**Task to carry out**: Apart from the images, output the data below exactly.

**Given entries**:
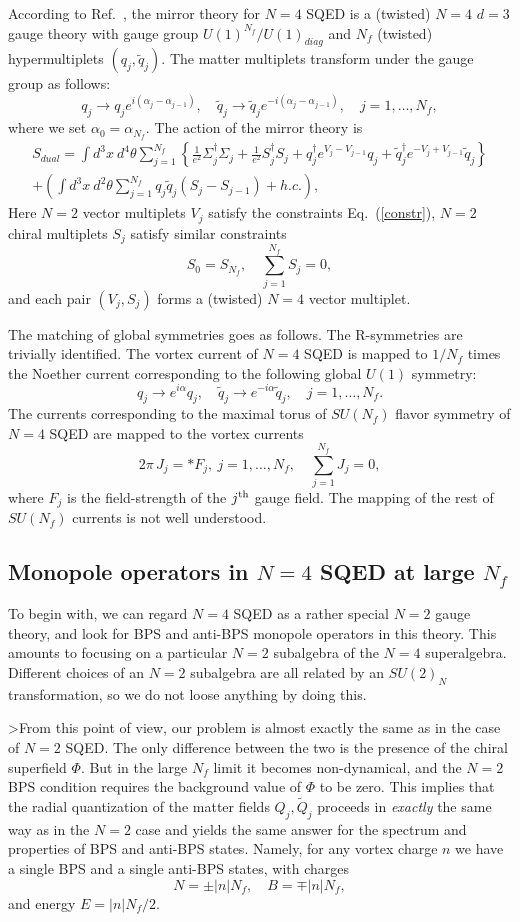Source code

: \documentclass[a4paper,12pt, amsfonts, amssymb]{article}
\newcommand{\ra}{\rightarrow}
\newcommand{\tQ}{{\tilde Q}}
\newcommand{\tq}{{\tilde q}}
\begin{document}
According to Ref.~\cite{IS}, the mirror theory for $N=4$ SQED is a (twisted)
$N=4$ $d=3$ gauge theory with gauge group $U(1)^{N_f}/U(1)_{diag}$ and $N_f$ (twisted) hypermultiplets $(q_j,\tq_j)$. The matter multiplets
transform under the gauge group as follows:
$$
q_j\ra q_j e^{i(\alpha_j-\alpha_{j-1})}, \quad 
\tq_j\ra \tq_j e^{-i(\alpha_j-\alpha_{j-1})},\quad j=1,\ldots,N_f,
$$
where we set $\alpha_0=\alpha_{N_f}$. 
The action of the mirror theory is
\begin{multline*}
S_{dual}=\int d^3x\ d^4\theta \sum_{j=1}^{N_f}\left\{
\frac{1}{e^2}\Sigma_j^\dag\Sigma_j + \frac{1}{e^2} S_j^\dag S_j+
q_j^\dag e^{V_{j}-V_{j-1}} q_j+
\tq_j^\dag e^{-V_{j}+V_{j-1}} \tq_j\right\}\\
+\left(\int d^3x\ d^2\theta \sum_{j=1}^{N_f} q_j \tq_j (S_j-S_{j-1})
+h.c.\right), 
\end{multline*}
Here $N=2$ vector multiplets $V_j$ satisfy the constraints Eq.~(\ref{constr}), 
$N=2$ chiral multiplets $S_j$ satisfy similar constraints
$$
S_0=S_{N_f},\quad \sum_{j=1}^{N_f} S_j=0,
$$
and each pair $(V_j,S_j)$ forms a (twisted) $N=4$ vector multiplet.

The matching of global symmetries goes as follows. The R-symmetries are
trivially identified. The vortex current of $N=4$ SQED is mapped to $1/N_f$
times the Noether current corresponding to the following global $U(1)$
symmetry:
$$
q_j\ra e^{i\alpha} q_j,\quad \tq_j\ra e^{-i\alpha}\tq_j,\quad j=1,\ldots,N_f.
$$
The currents corresponding to the maximal torus of $SU(N_f)$ flavor symmetry
of $N=4$ SQED are mapped to the vortex currents
$$
2\pi\, J_j=*F_j,\ j=1,\ldots,N_f,\quad \sum_{j=1}^{N_f} J_j=0,
$$
where $F_j$ is the field-strength of the $j^{\rm th}$ gauge field.
The mapping of the rest of $SU(N_f)$ currents is not well understood.


\subsection{Monopole operators in $N=4$ SQED at large $N_f$}

To begin with, we can regard $N=4$ SQED as a rather special $N=2$ gauge
theory, and look for BPS and anti-BPS monopole operators in this theory.
This amounts to focusing on a particular $N=2$ subalgebra of the
$N=4$ superalgebra. Different choices of an $N=2$ subalgebra are all related
by an $SU(2)_N$ transformation, so we do not loose anything by doing this.

>From this point of view, our problem is almost exactly the same as in the
case of $N=2$ SQED. The only difference between the two is the presence
of the chiral superfield $\Phi$. But in the large $N_f$ limit it becomes
non-dynamical, and the $N=2$  BPS condition requires the background value of
$\Phi$ to be zero. This implies that the radial quantization of the matter
fields $Q_j,\tQ_j$ proceeds in {\it exactly} the same way as in the
$N=2$ case and yields the same answer for the spectrum and properties
of BPS and anti-BPS states. Namely, for any vortex charge $n$ we have a 
single BPS and a single anti-BPS states, with charges
$$
N=\pm |n| N_f,\quad B=\mp |n|N_f,
$$
and energy $E=|n|N_f/2.$
\end{document}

**Task solution**:
Source code

: \documentclass[a4paper,12pt, amsfonts, amssymb]{article}
\newcommand{\ra}{\rightarrow}
\newcommand{\tQ}{{\tilde Q}}
\newcommand{\tq}{{\tilde q}}
\begin{document}
According to Ref.~\cite{IS}, the mirror theory for $N=4$ SQED is a (twisted)
$N=4$ $d=3$ gauge theory with gauge group $U(1)^{N_f}/U(1)_{diag}$ and $N_f$ (twisted) hypermultiplets $(q_j,\tq_j)$. The matter multiplets
transform under the gauge group as follows:
$$
q_j\ra q_j e^{i(\alpha_j-\alpha_{j-1})}, \quad 
\tq_j\ra \tq_j e^{-i(\alpha_j-\alpha_{j-1})},\quad j=1,\ldots,N_f,
$$
where we set $\alpha_0=\alpha_{N_f}$. 
The action of the mirror theory is
\begin{multline*}
S_{dual}=\int d^3x\ d^4\theta \sum_{j=1}^{N_f}\left\{
\frac{1}{e^2}\Sigma_j^\dag\Sigma_j + \frac{1}{e^2} S_j^\dag S_j+
q_j^\dag e^{V_{j}-V_{j-1}} q_j+
\tq_j^\dag e^{-V_{j}+V_{j-1}} \tq_j\right\}\\
+\left(\int d^3x\ d^2\theta \sum_{j=1}^{N_f} q_j \tq_j (S_j-S_{j-1})
+h.c.\right), 
\end{multline*}
Here $N=2$ vector multiplets $V_j$ satisfy the constraints Eq.~(\ref{constr}), 
$N=2$ chiral multiplets $S_j$ satisfy similar constraints
$$
S_0=S_{N_f},\quad \sum_{j=1}^{N_f} S_j=0,
$$
and each pair $(V_j,S_j)$ forms a (twisted) $N=4$ vector multiplet.

The matching of global symmetries goes as follows. The R-symmetries are
trivially identified. The vortex current of $N=4$ SQED is mapped to $1/N_f$
times the Noether current corresponding to the following global $U(1)$
symmetry:
$$
q_j\ra e^{i\alpha} q_j,\quad \tq_j\ra e^{-i\alpha}\tq_j,\quad j=1,\ldots,N_f.
$$
The currents corresponding to the maximal torus of $SU(N_f)$ flavor symmetry
of $N=4$ SQED are mapped to the vortex currents
$$
2\pi\, J_j=*F_j,\ j=1,\ldots,N_f,\quad \sum_{j=1}^{N_f} J_j=0,
$$
where $F_j$ is the field-strength of the $j^{\rm th}$ gauge field.
The mapping of the rest of $SU(N_f)$ currents is not well understood.


\subsection{Monopole operators in $N=4$ SQED at large $N_f$}

To begin with, we can regard $N=4$ SQED as a rather special $N=2$ gauge
theory, and look for BPS and anti-BPS monopole operators in this theory.
This amounts to focusing on a particular $N=2$ subalgebra of the
$N=4$ superalgebra. Different choices of an $N=2$ subalgebra are all related
by an $SU(2)_N$ transformation, so we do not loose anything by doing this.

>From this point of view, our problem is almost exactly the same as in the
case of $N=2$ SQED. The only difference between the two is the presence
of the chiral superfield $\Phi$. But in the large $N_f$ limit it becomes
non-dynamical, and the $N=2$  BPS condition requires the background value of
$\Phi$ to be zero. This implies that the radial quantization of the matter
fields $Q_j,\tQ_j$ proceeds in {\it exactly} the same way as in the
$N=2$ case and yields the same answer for the spectrum and properties
of BPS and anti-BPS states. Namely, for any vortex charge $n$ we have a 
single BPS and a single anti-BPS states, with charges
$$
N=\pm |n| N_f,\quad B=\mp |n|N_f,
$$
and energy $E=|n|N_f/2.$
\end{document}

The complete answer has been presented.